In my view, the long-term goal is to improve communication not just through campaigns or individual tools. It’s about continuous data and impact-oriented management.
AG CommTech: What can other communications departments take away from this?
Sven Stocker: Many communication departments are understandably starting with tools or individual use cases at the moment. That makes sense. But it’s usually just the beginning. Our experience at Covestro is: Sustainable transformation does not come from technologies alone. The decisive factor is whether skills, governance, data, culture and management come together. This is also in line with CommTech’s understanding of maturity, which sees transformation more as organizational development.
That’s why my most important recommendation would be: don’t just introduce technologies.

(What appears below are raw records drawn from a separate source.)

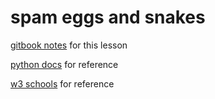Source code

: # spam eggs and snakes

[gitbook notes](https://gawdiseattle.gitbook.io/wdi/intro) for this lesson

[python docs](https://docs.python.org/3/) for reference

[w3 schools](https://www.w3schools.com/python/) for reference

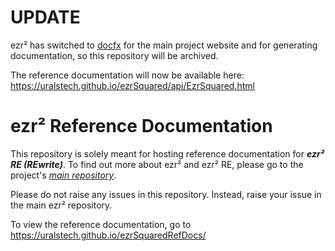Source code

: # UPDATE

ezr² has switched to [docfx](https://github.com/dotnet/docfx) for the main project website and for generating documentation, so this repository will be archived.

The reference documentation will now be available here: <https://uralstech.github.io/ezrSquared/api/EzrSquared.html>

# ezr² Reference Documentation

This repository is solely meant for hosting reference documentation for ***ezr² RE (REwrite)***.
To find out more about ezr² and ezr² RE, please go to the project's [*main repository*](https://github.com/Uralstech/ezrSquared/tree/ezrSquared-re).

Please do not raise any issues in this repository. Instead, raise your issue in the main ezr² repository.

To view the reference documentation, go to <https://uralstech.github.io/ezrSquaredRefDocs/>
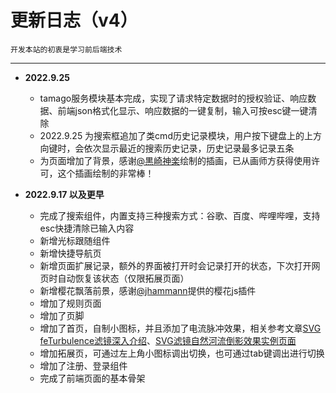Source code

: # 更新日志（v4）

    开发本站的初衷是学习前后端技术

<hr>

- **2022.9.25** 
  - tamago服务模块基本完成，实现了请求特定数据时的授权验证、响应数据、前端json格式化显示、响应数据的一键复制，输入可按esc键一键清除
  - 2022.9.25 为搜索框追加了类cmd历史记录模块，用户按下键盘上的上方向键时，会依次显示最近的搜索历史记录，历史记录最多记录五条
  - 为页面增加了背景，感谢[@黒崎神楽](https://www.pixiv.net/users/2005325)绘制的插画，已从画师方获得使用许可，这个插画绘制的非常棒！

- **2022.9.17 以及更早**
  - 完成了搜索组件，内置支持三种搜索方式：谷歌、百度、哔哩哔哩，支持esc快捷清除已输入内容
  - 新增光标跟随组件
  - 新增快捷导航页
  - 新增页面扩展记录，额外的界面被打开时会记录打开的状态，下次打开网页时自动恢复该状态（仅限拓展页面）
  - 新增樱花飘落前景，感谢[@jhammann](https://github.com/jhammann/sakura)提供的樱花js插件
  - 增加了规则页面
  - 增加了页脚
  - 增加了首页，自制小图标，并且添加了电流脉冲效果，相关参考文章[SVG feTurbulence滤镜深入介绍](https://www.zhangxinxu.com/wordpress/2020/10/svg-feturbulence/)、[SVG滤镜自然河流倒影效果实例页面](https://www.zhangxinxu.com/study/202010/svg-reflection-water-demo.php)
  - 增加拓展页，可通过左上角小图标调出切换，也可通过tab键调出进行切换
  - 增加了注册、登录组件
  - 完成了前端页面的基本骨架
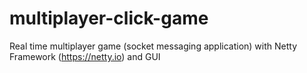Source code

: # multiplayer-click-game

Real time multiplayer game (socket messaging application) with Netty Framework (https://netty.io) and GUI


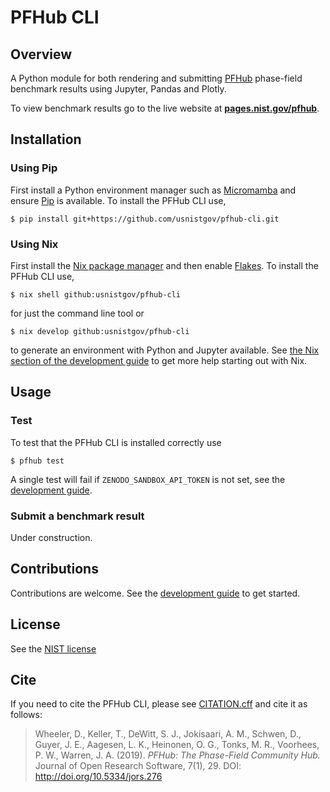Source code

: # PFHub CLI

## Overview

A Python module for both rendering and submitting [PFHub] phase-field
benchmark results using Jupyter, Pandas and Plotly.

To view benchmark results go to the live website at 
[__pages.nist.gov/pfhub__](https://pages.nist.gov/pfhub).

## Installation

### Using Pip

First install a Python environment manager such as [Micromamba] and
ensure [Pip] is available. To install the PFHub CLI use,

    $ pip install git+https://github.com/usnistgov/pfhub-cli.git
    
### Using Nix

First install the [Nix package manager][NIX] and then enable [Flakes].
To install the PFHub CLI use,

    $ nix shell github:usnistgov/pfhub-cli

for just the command line tool or

    $ nix develop github:usnistgov/pfhub-cli
    
to generate an environment with Python and Jupyter available.  See
[the Nix section of the development guide](./DEVELOPMENT.md#nix-shell-prompt) to
get more help starting out with Nix.

## Usage

### Test

To test that the PFHub CLI is installed correctly use

    $ pfhub test

A single test will fail if `ZENODO_SANDBOX_API_TOKEN` is not set, see
the [development guide](./DEVELOPMENT.md#setting-up-zenodo_client).

### Submit a benchmark result

Under construction.

## Contributions

Contributions are welcome. See the [development guide][DEV] to get
started.

## License

See the [NIST license](./LICENSE.md)

## Cite

If you need to cite the PFHub CLI, please see [CITATION.cff][CITE] and
cite it as follows:

> Wheeler, D., Keller, T., DeWitt, S. J., Jokisaari, A. M., Schwen, D.,
> Guyer, J. E., Aagesen, L. K., Heinonen, O. G., Tonks, M. R., Voorhees,
> P. W., Warren, J. A. (2019). *PFHub: The Phase-Field Community Hub.*
> Journal of Open Research Software, 7(1), 29. DOI:
> <http://doi.org/10.5334/jors.276>

[PFHub]: https://pages.nist.gov/pfhub
[DEV]: ./DEVELOPMENT.md
[LICENSE]: ./LICENSE.md
[CITE]: ./CITATION.cff
[NIX]: https://nixos.org/download.html
[Flakes]: https://nixos.wiki/wiki/Flakes
[Micromamba]: https://mamba.readthedocs.io/en/latest/user_guide/micromamba.html
[Pip]: https://pip.pypa.io/en/stable/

Instead, work systematically on the organizational requirements.
AG CommTech: And perhaps the most exciting question at the end: Will COM Tech stay permanently?
Sven Stocker: That is probably the most exciting question. Our thesis is rather: if COM Tech is successful, at some point it will no longer need a special function. Then skills, data, governance, AI and enablement will have become part of normal communications work. COM Tech would then no longer be “digital alongside communications”. It would simply be the way communication works.